Jen Spiegel/slideandbanjo.com

Bluegrass group The Way Down Wanderers poured their hearts and souls into their Oct. 1 performance in front of a bubbly audience at Eddie’s Attic, a local music venue in North Decatur. 

For singer Collin Krause, the show served as proof of the band’s recent progress and success. 

“Last time we played here, there was almost nobody in the crowd,” he told the group of onlookers. “So seeing all of you really warms our hearts.” 

The five-man band squeezed onto the stage, sporting their hippie-esque look — years of touring, traveling and recording all reflected in their rugged appearance and soulful sound. 

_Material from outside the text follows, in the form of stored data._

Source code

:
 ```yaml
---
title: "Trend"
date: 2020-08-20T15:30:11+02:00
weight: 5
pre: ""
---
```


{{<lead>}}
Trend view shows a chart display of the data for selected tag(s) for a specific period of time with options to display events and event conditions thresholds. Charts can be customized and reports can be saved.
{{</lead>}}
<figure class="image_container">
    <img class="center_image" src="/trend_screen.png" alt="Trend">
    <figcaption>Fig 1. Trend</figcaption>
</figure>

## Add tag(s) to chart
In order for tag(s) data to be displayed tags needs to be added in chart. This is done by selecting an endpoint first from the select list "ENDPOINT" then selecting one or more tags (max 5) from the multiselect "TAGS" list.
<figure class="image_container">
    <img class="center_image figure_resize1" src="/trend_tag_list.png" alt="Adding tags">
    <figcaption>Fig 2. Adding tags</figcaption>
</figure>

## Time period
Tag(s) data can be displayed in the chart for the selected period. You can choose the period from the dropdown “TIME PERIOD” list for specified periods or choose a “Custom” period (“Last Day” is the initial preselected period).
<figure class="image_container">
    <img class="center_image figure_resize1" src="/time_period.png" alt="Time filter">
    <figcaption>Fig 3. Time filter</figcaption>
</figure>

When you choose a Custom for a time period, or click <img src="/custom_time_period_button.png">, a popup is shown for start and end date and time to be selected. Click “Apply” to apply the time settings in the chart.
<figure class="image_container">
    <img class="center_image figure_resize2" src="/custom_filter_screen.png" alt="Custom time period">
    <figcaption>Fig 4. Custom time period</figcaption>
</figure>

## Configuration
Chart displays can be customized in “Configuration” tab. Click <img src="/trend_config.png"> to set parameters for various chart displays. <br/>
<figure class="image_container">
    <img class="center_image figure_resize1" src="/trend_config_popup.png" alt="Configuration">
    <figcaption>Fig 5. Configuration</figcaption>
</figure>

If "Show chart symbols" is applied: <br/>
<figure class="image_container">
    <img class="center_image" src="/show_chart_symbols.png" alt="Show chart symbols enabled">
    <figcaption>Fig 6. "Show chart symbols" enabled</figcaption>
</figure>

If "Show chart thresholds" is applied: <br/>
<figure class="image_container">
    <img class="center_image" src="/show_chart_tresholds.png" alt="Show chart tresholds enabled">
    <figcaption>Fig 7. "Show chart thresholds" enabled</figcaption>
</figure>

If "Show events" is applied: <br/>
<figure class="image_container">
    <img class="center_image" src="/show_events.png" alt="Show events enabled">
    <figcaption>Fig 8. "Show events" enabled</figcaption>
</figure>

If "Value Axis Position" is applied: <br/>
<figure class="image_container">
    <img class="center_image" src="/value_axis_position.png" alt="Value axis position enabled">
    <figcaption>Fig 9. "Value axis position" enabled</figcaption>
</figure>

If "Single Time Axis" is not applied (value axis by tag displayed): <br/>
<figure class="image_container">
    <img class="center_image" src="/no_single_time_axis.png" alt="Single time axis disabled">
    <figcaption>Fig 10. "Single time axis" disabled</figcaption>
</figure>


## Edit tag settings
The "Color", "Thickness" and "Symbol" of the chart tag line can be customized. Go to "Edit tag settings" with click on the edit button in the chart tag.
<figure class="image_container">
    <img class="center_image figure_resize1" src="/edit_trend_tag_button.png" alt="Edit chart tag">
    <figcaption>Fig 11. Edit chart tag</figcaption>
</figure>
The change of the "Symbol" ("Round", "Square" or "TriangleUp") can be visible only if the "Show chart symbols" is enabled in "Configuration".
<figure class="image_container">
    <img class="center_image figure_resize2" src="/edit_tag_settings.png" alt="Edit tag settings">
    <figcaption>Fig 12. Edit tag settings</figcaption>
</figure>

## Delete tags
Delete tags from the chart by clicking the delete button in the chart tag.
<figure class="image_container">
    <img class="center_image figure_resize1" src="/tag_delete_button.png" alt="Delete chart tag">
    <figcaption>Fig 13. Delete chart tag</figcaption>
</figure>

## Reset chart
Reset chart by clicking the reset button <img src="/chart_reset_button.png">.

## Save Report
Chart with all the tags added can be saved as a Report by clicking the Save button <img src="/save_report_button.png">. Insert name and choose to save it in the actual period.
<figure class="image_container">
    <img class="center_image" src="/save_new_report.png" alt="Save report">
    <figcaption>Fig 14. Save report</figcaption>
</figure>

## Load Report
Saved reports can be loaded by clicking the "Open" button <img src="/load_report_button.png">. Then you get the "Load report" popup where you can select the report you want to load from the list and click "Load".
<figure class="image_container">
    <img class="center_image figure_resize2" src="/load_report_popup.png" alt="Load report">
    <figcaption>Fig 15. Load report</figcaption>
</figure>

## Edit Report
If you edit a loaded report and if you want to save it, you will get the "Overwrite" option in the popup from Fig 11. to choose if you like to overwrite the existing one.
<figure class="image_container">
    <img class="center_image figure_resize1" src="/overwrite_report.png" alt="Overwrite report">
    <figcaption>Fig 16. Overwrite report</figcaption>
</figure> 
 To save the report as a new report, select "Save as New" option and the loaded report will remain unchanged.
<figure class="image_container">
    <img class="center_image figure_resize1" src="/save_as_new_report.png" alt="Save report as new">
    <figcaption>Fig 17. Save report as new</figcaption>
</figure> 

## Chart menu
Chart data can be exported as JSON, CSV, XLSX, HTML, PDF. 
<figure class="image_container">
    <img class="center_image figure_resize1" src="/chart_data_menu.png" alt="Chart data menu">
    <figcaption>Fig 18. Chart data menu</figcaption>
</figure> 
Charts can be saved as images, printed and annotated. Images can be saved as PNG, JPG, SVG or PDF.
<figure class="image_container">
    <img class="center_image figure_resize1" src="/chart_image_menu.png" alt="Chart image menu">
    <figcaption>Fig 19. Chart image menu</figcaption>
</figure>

While the band is regarded for their unique mix of Americana genres, The Way Down Wanderers hail from a part of the country not typically recognized for these styles. “They’re from Chicago?” asked one audience member. “I don’t believe it!” said another. Believe it or not, the group traveled from Peoria, Ill., a town just 30 minutes south of the big city. 

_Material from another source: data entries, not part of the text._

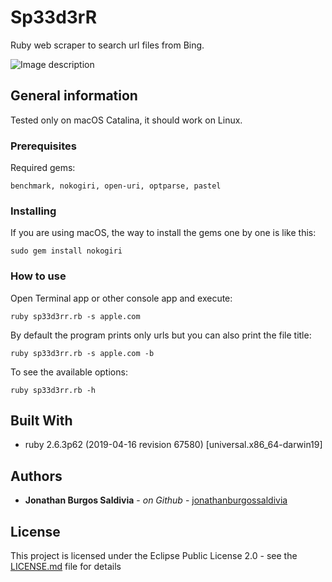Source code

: # Sp33d3rR

Ruby web scraper to search url files from Bing.

![Image description]("https://github.com/jonathanburgossaldivia/Sp33d3rR/blob/master/Banner.jpg")

## General information

Tested only on macOS Catalina, it should work on Linux.

### Prerequisites

Required gems:

```
benchmark, nokogiri, open-uri, optparse, pastel
```

### Installing

If you are using macOS, the way to install the gems one by one is like this:

```
sudo gem install nokogiri
```

### How to use

Open Terminal app or other console app and execute:

```
ruby sp33d3rr.rb -s apple.com
```

By default the program prints only urls but you can also print the file title:

```
ruby sp33d3rr.rb -s apple.com -b
```

To see the available options:

```
ruby sp33d3rr.rb -h
```

## Built With

* ruby 2.6.3p62 (2019-04-16 revision 67580) [universal.x86_64-darwin19]

## Authors

* **Jonathan Burgos Saldivia** - *on Github* - [jonathanburgossaldivia](https://github.com/jonathanburgossaldivia)

## License

This project is licensed under the Eclipse Public License 2.0 - see the [LICENSE.md](LICENSE.md) file for details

The group recently released their sophomore album, “illusions,” which at times strays from the bluegrass melodies apparent on their self-titled, debut record. For this particular Atlanta performance, however, the group stuck to their roots and organized their setlist around their original sound, playing crowd favorites such as “Your Will Is a Wildflower” and “Wildfire.” The group even took musical risks by adding variations to their recorded tracks, including a mean banjo solo on “ALL MY WORDS” and a live fadeout on “CROOKED PINES.” 

The band members achieved impressive harmonies, with each member jumping in on the vocal arrangements to create a single, magnificent sound. The beauty of their overall tone surfaced through the individual instrumental blends, which created a unified, upbeat and toe-tapping rhythm. To add to this overflowing pool of talent, each of the members displayed their multi-instrumental skills. Co-lead singer Austin Krause-Thompson took breaks from his guitar playing to accompany the band on synthesizer and shaker. Krause traded between acoustic and electric guitar, while also swapping his mandolin for a fiddle. Bassist John Williams surprised the crowd with spoken word, while banjo player Travis Kowalsky took over on electric guitar. Last but not least, drummer John Merikoski took a hiatus from his kick drum to showcase his show-stopping skills on the spoons, an odd instrument to see today. 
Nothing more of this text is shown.